I feel like you might be overrating "general best safety practices" in other industries. Consider nuclear submarines, for example. General Dynamics more or less has a monopoly here. A simple bug in the software could be disastrous - you can imagine accidentally launching a nuclear attack, but also bugs elsewhere in the system, like bugs in communication systems that lead people to make decisions, or systems that can be hacked by an adversary, or a privilege escalation from a Snowden type internal adversary.
But, it's not like General Dynamics uses very high quality safety practices. They use just about the same "government software engineering" safety practices that are used elsewhere. And do those practices actually make software engineering safer? Many software engineers think that government safety policies are overall a net negative. They can lead to things like reliance on CrowdStrike, practices that check the checkboxes but detract from real safety.
To me, the most underrated category of existential risk is that a nuclear war is started, more or less unintentionally. Another case like the Stanislav Petrov incident, except this time we don't get so lucky.
"Indeed, I would go further. The market wants the AIs to be given as much freedom and authority as possible, to send them out to compete for resources and influence generally, for various ultimate purposes. And the outcome of those clashes and various selection effects and resource competitions, by default, dooming us."
I agree, and share this intuition, but I think you should make it as explicit and clear as possible, ideally in its own post that can be linked to later.
This is not great phrasing, but as a first pass I would put it like this: You have replicators that are both (a) more effective at everything relevant than humans and (b) can be replicated trivially (vs humans taking decades to do extremely lossy replication).
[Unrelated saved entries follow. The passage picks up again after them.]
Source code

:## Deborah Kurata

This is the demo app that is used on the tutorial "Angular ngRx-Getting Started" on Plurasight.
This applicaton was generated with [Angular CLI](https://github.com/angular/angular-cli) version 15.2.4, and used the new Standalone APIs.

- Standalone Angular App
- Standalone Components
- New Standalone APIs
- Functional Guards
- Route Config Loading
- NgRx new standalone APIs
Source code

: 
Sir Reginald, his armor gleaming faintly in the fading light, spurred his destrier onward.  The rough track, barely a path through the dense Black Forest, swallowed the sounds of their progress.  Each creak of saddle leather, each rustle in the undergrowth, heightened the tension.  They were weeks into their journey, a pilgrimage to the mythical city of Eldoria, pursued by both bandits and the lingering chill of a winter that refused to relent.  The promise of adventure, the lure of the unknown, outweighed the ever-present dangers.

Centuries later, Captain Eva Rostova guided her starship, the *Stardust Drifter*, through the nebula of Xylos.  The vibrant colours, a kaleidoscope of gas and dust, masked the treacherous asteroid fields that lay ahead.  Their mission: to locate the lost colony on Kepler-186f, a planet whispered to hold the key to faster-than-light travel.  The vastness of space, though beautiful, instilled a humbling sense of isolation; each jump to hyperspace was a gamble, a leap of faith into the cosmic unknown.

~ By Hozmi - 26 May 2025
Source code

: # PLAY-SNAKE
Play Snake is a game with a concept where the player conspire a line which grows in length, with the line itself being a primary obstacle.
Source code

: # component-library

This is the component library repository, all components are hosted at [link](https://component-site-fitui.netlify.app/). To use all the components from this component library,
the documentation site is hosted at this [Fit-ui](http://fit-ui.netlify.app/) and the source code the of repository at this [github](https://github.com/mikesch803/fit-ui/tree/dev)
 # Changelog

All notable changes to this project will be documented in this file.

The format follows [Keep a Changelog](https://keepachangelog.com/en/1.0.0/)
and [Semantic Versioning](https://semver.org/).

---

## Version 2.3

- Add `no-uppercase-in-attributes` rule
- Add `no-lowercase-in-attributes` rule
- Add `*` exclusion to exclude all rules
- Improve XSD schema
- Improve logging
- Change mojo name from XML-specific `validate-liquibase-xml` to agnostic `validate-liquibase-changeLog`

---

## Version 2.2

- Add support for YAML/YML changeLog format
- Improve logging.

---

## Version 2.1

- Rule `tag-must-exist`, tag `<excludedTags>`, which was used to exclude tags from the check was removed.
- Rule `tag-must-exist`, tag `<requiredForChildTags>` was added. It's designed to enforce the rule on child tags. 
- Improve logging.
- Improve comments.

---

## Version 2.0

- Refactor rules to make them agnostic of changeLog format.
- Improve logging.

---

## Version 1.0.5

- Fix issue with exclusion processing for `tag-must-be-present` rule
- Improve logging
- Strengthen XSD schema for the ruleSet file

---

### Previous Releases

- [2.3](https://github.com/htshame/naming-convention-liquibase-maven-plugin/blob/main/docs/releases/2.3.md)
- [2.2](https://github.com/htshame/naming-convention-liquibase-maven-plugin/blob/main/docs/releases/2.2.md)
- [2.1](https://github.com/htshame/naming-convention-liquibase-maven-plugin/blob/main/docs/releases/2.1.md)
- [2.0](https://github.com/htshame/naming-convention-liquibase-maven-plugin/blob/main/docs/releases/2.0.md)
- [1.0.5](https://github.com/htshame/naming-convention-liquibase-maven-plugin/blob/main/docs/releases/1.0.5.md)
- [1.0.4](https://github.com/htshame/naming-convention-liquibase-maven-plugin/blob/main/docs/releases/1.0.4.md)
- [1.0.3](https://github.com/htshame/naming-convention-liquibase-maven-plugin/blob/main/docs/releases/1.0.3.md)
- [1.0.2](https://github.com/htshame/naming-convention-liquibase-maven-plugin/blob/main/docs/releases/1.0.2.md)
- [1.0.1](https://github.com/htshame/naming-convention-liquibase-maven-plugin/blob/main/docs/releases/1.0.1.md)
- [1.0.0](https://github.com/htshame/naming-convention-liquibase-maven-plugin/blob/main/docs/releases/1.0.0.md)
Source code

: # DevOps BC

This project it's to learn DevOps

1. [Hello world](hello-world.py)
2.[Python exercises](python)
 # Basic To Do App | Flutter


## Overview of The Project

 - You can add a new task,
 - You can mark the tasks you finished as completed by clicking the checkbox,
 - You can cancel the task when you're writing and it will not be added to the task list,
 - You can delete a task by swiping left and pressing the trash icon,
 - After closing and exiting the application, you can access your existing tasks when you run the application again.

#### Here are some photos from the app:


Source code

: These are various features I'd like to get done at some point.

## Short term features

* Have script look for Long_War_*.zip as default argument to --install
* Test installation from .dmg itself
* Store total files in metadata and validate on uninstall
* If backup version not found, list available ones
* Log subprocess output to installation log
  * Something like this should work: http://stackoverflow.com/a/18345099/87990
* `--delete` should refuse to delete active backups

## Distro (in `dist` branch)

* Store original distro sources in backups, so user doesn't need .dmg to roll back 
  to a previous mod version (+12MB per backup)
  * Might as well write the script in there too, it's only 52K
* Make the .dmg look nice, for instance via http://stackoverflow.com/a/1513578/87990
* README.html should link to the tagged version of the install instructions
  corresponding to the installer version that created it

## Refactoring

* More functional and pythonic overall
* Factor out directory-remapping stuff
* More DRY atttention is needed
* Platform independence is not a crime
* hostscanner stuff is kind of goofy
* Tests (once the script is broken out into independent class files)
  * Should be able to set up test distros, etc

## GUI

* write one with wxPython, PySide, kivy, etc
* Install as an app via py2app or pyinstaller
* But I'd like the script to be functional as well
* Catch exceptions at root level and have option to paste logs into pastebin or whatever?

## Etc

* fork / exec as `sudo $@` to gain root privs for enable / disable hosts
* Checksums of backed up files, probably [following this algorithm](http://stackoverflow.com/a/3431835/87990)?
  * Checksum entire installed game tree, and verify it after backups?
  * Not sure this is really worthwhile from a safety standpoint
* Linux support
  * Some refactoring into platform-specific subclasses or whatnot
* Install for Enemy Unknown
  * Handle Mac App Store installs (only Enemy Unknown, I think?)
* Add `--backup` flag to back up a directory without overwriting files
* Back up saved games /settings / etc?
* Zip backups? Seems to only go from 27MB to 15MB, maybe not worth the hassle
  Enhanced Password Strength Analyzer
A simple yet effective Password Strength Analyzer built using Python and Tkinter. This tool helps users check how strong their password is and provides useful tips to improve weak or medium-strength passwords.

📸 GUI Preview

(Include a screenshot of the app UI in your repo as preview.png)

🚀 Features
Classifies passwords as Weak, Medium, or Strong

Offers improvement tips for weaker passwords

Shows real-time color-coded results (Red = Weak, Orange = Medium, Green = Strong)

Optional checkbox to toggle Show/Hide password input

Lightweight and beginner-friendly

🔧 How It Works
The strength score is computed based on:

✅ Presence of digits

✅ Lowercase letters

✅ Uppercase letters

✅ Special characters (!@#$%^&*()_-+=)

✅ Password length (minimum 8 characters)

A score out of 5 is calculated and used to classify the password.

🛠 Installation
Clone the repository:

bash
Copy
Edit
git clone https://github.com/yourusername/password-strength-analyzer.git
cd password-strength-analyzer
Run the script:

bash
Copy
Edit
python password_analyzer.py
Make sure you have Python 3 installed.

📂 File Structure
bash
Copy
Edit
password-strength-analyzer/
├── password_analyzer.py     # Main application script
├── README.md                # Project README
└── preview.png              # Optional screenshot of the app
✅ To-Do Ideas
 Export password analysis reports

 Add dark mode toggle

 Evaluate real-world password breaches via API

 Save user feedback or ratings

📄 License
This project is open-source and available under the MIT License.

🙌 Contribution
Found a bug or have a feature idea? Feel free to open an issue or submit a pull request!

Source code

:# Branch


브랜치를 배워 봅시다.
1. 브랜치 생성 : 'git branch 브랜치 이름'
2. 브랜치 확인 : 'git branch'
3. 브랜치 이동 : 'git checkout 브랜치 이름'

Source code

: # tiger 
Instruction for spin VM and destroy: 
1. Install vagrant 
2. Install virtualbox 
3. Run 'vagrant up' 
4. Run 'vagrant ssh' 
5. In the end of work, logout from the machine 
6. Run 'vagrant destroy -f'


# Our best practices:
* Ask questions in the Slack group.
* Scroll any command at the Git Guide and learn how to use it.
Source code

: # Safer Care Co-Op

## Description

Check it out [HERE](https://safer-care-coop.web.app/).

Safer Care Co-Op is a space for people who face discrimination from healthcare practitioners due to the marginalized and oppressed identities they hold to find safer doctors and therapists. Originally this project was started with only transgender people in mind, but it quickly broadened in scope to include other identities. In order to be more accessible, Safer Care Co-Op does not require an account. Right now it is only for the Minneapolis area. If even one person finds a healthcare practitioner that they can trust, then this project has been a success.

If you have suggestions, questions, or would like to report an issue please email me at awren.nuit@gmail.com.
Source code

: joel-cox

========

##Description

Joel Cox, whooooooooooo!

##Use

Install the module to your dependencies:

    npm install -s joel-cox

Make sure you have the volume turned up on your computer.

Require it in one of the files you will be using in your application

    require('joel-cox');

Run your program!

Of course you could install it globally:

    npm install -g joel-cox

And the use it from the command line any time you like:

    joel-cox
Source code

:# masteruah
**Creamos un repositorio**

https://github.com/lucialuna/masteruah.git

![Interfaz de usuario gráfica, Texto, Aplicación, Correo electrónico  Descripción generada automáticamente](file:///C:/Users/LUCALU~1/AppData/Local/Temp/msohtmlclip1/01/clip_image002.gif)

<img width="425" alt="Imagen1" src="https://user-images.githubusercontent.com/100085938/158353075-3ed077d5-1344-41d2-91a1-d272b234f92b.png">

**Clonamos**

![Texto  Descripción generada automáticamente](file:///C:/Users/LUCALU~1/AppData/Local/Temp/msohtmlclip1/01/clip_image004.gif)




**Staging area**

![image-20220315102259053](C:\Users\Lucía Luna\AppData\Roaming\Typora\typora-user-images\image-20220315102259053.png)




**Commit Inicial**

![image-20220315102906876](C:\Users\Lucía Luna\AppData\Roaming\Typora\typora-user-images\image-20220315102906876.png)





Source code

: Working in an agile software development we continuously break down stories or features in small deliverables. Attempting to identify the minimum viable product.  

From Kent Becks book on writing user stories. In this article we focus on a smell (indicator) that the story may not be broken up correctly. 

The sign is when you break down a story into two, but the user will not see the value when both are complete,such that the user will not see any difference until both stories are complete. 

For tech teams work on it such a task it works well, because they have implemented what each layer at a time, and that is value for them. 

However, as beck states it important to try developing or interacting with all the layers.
The first part means people lose meaningful control, because the AI makes better decisions ~everywhere. The second part creates a Malthusian situation where any resources that might be used for people can be better (from the perspective of competing with other AIs for resources) used for further replication (unlike human reproduction, which is slow enough to be outpaced by post-Industrial economic growth).
I didn't have any particular issue with the original statements - it's an easy mistake to make, given the company involved - but appreciate the thoroughness of making even apologetic corrections and retractions heroic-strength. If only other mea culpas were as thorough.
Some irony at "basic safety practices are all you need!" -> OpenAI helps kill anodyne basic safety bill SB 1047 + RSP handwaviness + grudging cooperation with AISI etc. I'm sure moving away from nonprofit status will help correct these flaws.